**DATASET**

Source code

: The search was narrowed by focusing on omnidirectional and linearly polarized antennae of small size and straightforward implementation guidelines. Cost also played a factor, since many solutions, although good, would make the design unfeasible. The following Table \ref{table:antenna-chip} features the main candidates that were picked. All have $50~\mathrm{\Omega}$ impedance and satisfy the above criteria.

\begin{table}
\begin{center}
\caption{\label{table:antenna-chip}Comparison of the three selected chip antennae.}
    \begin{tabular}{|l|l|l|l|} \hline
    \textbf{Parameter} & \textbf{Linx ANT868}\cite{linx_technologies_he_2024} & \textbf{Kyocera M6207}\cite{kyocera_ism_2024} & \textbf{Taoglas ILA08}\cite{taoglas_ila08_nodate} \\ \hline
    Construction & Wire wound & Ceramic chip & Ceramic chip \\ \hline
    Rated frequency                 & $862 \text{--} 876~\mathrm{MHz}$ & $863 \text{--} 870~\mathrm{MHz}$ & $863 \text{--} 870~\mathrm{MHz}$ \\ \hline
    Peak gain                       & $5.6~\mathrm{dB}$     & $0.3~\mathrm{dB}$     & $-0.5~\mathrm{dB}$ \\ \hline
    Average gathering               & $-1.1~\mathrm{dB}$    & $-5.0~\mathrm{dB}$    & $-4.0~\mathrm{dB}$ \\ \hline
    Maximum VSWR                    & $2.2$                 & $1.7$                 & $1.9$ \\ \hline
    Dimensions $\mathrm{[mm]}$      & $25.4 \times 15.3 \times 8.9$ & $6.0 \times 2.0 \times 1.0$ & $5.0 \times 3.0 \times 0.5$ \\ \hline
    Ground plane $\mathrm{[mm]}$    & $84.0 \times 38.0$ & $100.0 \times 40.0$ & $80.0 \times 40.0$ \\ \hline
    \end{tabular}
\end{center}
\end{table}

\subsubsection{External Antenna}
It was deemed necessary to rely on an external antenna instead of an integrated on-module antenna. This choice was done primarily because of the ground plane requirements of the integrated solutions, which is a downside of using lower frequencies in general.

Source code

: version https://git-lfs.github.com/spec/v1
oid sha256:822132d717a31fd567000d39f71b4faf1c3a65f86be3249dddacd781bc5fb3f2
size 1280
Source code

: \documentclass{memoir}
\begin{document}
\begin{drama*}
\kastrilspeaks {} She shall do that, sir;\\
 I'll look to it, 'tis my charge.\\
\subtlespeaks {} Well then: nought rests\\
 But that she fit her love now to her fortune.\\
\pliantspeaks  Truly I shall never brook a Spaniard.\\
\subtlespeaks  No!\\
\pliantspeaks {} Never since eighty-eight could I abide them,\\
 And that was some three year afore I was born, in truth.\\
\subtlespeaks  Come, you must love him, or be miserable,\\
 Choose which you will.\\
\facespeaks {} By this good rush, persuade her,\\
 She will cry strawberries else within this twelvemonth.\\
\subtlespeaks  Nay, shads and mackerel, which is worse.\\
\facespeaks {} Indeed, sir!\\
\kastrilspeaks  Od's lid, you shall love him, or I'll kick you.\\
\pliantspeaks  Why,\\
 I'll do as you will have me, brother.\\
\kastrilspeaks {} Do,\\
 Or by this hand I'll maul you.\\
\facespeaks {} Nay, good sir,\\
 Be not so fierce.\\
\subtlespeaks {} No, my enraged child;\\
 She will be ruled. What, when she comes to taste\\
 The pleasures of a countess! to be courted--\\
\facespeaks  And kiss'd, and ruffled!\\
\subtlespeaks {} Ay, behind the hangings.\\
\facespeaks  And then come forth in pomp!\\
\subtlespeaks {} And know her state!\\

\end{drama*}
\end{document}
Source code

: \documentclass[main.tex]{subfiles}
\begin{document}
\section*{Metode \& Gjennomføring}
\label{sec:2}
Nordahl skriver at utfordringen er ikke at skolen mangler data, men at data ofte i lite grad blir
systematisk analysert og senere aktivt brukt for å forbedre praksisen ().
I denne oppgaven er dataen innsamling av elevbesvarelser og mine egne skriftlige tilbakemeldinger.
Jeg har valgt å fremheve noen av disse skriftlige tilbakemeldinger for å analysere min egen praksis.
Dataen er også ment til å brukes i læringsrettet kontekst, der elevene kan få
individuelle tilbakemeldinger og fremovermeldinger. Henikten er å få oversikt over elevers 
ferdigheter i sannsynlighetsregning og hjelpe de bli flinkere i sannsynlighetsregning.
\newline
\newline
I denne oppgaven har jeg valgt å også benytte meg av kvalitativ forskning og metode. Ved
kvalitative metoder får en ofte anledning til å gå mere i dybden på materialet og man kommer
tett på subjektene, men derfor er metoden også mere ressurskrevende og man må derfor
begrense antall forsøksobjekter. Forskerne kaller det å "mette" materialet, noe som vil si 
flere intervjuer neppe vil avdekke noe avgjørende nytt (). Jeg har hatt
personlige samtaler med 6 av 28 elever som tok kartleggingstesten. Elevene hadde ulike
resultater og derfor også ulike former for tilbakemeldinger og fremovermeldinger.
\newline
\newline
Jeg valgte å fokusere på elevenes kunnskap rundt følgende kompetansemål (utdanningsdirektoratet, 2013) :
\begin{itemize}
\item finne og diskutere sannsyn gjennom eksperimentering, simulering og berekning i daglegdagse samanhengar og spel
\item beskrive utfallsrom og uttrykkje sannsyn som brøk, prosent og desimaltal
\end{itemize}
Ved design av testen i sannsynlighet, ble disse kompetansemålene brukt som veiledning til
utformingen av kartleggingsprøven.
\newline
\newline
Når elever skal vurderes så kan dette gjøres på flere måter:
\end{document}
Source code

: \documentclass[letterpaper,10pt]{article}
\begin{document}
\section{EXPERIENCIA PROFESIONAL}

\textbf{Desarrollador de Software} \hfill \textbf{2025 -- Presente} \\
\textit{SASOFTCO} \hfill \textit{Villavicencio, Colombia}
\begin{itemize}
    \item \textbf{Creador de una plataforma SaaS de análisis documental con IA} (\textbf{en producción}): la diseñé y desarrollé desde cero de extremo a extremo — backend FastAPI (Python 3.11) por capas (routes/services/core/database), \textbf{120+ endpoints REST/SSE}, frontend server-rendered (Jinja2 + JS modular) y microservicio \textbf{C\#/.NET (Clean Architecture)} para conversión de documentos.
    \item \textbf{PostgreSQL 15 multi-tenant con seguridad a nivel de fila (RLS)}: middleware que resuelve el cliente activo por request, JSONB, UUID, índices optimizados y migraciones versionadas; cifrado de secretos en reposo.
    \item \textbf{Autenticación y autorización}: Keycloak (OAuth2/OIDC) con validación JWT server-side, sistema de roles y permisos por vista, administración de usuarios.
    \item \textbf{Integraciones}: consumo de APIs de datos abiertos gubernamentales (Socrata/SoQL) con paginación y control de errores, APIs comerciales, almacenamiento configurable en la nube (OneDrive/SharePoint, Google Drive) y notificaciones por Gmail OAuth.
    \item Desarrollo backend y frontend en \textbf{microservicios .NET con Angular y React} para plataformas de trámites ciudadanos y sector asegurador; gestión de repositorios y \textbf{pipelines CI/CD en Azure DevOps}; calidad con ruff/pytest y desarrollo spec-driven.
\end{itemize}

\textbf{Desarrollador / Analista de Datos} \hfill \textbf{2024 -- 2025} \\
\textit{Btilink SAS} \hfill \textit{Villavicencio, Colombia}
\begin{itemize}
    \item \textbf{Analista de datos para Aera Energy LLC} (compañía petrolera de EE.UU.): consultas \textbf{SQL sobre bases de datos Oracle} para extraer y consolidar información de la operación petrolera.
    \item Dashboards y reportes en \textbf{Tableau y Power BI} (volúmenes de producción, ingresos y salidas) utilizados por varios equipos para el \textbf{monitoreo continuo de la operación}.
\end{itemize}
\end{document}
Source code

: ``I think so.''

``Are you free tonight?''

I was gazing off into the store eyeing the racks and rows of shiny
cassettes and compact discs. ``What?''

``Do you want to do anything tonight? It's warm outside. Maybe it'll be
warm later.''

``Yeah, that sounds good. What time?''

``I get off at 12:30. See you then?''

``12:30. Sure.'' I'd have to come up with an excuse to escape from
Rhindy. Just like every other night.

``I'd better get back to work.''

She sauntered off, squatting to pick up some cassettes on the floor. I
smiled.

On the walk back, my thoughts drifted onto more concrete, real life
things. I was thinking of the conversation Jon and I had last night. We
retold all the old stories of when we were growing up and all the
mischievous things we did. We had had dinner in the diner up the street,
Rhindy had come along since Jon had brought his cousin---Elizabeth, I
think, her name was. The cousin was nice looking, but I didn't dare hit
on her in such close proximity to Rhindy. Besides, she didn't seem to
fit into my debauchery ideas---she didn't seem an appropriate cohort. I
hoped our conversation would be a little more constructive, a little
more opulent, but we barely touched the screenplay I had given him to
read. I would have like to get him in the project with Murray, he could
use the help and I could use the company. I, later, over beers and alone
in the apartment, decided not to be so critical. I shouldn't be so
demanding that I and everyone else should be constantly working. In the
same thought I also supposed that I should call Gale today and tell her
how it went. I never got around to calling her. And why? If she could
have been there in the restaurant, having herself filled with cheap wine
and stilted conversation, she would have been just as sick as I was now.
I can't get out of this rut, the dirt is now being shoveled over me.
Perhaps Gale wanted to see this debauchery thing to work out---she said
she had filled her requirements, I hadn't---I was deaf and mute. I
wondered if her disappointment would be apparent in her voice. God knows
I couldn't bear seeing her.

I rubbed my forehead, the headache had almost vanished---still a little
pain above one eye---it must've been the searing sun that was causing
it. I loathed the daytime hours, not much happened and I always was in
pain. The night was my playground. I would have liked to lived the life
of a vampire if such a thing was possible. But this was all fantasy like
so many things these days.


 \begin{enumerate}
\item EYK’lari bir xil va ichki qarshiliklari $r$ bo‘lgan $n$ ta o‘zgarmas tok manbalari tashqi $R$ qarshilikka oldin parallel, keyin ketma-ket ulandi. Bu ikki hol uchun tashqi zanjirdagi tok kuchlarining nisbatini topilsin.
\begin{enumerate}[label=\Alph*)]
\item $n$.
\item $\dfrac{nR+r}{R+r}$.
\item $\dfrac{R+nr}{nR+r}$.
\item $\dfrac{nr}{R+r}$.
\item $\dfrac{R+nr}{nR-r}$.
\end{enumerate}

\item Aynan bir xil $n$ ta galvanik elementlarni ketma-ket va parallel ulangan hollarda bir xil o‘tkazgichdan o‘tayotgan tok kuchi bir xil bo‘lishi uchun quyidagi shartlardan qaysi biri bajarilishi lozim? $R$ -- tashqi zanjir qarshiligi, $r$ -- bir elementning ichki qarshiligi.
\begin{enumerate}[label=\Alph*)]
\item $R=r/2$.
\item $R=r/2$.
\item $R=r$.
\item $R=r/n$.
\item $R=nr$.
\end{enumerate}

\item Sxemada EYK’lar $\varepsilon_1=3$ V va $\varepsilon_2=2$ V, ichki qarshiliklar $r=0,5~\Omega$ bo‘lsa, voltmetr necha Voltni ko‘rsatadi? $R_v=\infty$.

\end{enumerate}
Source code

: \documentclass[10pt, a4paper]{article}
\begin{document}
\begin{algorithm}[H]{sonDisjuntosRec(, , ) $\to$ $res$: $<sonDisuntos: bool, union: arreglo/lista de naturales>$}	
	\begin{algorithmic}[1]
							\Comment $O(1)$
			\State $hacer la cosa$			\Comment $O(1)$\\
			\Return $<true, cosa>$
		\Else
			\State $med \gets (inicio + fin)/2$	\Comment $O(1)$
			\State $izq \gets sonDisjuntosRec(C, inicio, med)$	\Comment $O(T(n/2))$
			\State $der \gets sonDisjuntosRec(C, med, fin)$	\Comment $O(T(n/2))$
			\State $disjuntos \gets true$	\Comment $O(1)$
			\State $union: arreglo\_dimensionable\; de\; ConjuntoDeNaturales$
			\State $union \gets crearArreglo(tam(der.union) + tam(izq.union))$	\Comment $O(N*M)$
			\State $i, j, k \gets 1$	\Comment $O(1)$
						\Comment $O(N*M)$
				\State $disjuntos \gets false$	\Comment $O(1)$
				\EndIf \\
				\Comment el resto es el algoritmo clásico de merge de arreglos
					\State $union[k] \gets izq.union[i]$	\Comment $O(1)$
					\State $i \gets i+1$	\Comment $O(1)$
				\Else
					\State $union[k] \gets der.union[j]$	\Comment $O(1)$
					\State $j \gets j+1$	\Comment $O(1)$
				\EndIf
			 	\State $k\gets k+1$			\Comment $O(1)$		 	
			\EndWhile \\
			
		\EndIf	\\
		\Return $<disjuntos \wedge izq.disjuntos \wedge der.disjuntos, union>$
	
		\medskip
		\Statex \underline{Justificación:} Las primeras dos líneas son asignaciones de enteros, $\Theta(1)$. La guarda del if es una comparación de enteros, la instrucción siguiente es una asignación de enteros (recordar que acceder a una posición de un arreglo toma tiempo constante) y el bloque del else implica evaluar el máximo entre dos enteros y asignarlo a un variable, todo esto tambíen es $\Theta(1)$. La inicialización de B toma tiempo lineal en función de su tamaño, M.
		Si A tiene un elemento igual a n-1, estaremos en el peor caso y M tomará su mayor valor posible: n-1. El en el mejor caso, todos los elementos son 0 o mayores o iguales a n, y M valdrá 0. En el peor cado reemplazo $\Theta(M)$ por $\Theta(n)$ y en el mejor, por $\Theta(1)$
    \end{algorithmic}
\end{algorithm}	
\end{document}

**EXERCISE PROMPT**
Show every line in the records above that contains the word "conversation".

**RESPONSE**
things. I was thinking of the conversation Jon and I had last night. We
hoped our conversation would be a little more constructive, a little
and stilted conversation, she would have been just as sick as I was now.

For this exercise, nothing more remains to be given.